Your instructions –
From the records below, please repeat exactly the line that has "I'll hurt you!", the line that has "with a yell of pain, and he was through.", and every line between them, and nothing else.
---------- Available data ----------
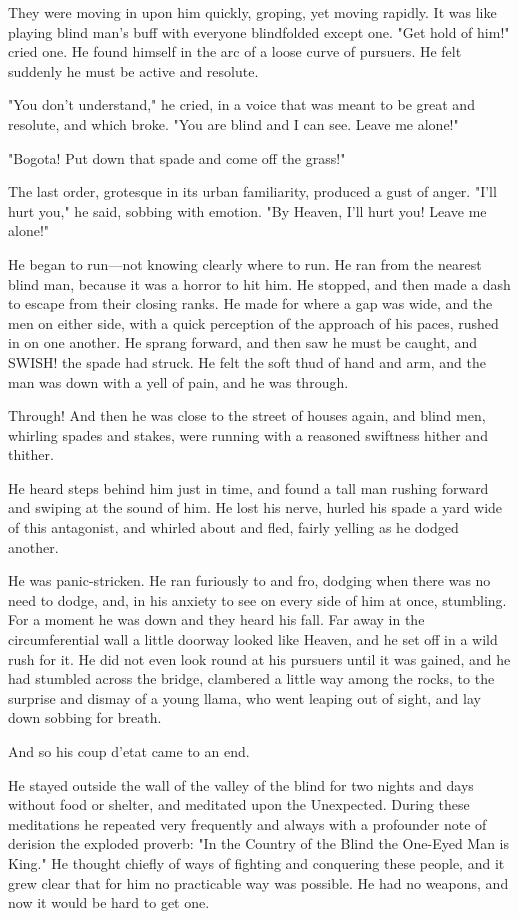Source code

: \documentclass[submission]{sffms}
\begin{document}
They were moving in upon him quickly, groping, yet moving rapidly. It
was like playing blind man's buff with everyone blindfolded except
one. "Get hold of him!" cried one. He found himself in the arc of a
loose curve of pursuers. He felt suddenly he must be active and
resolute.

"You don't understand," he cried, in a voice that was meant to be
great and resolute, and which broke. "You are blind and I can
see. Leave me alone!"

"Bogota! Put down that spade and come off the grass!"

The last order, grotesque in its urban familiarity, produced a gust of
anger.  "I'll hurt you," he said, sobbing with emotion. "By Heaven,
I'll hurt you! Leave me alone!"

He began to run---not knowing clearly where to run. He ran from the
nearest blind man, because it was a horror to hit him. He stopped, and
then made a dash to escape from their closing ranks. He made for where
a gap was wide, and the men on either side, with a quick perception of
the approach of his paces, rushed in on one another. He sprang
forward, and then saw he must be caught, and SWISH!  the spade had
struck. He felt the soft thud of hand and arm, and the man was down
with a yell of pain, and he was through.

Through! And then he was close to the street of houses again, and
blind men, whirling spades and stakes, were running with a reasoned
swiftness hither and thither.

He heard steps behind him just in time, and found a tall man rushing
forward and swiping at the sound of him. He lost his nerve, hurled his
spade a yard wide of this antagonist, and whirled about and fled,
fairly yelling as he dodged another.

He was panic-stricken. He ran furiously to and fro, dodging when there
was no need to dodge, and, in his anxiety to see on every side of him
at once, stumbling. For a moment he was down and they heard his
fall. Far away in the circumferential wall a little doorway looked
like Heaven, and he set off in a wild rush for it. He did not even
look round at his pursuers until it was gained, and he had stumbled
across the bridge, clambered a little way among the rocks, to the
surprise and dismay of a young llama, who went leaping out of sight,
and lay down sobbing for breath.

And so his coup d'etat came to an end.

He stayed outside the wall of the valley of the blind for two nights
and days without food or shelter, and meditated upon the
Unexpected. During these meditations he repeated very frequently and
always with a profounder note of derision the exploded proverb: "In
the Country of the Blind the One-Eyed Man is King." He thought chiefly
of ways of fighting and conquering these people, and it grew clear
that for him no practicable way was possible. He had no weapons, and
now it would be hard to get one.
\end{document}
----------
Output for this task –
I'll hurt you! Leave me alone!"

He began to run---not knowing clearly where to run. He ran from the
nearest blind man, because it was a horror to hit him. He stopped, and
then made a dash to escape from their closing ranks. He made for where
a gap was wide, and the men on either side, with a quick perception of
the approach of his paces, rushed in on one another. He sprang
forward, and then saw he must be caught, and SWISH!  the spade had
struck. He felt the soft thud of hand and arm, and the man was down
with a yell of pain, and he was through.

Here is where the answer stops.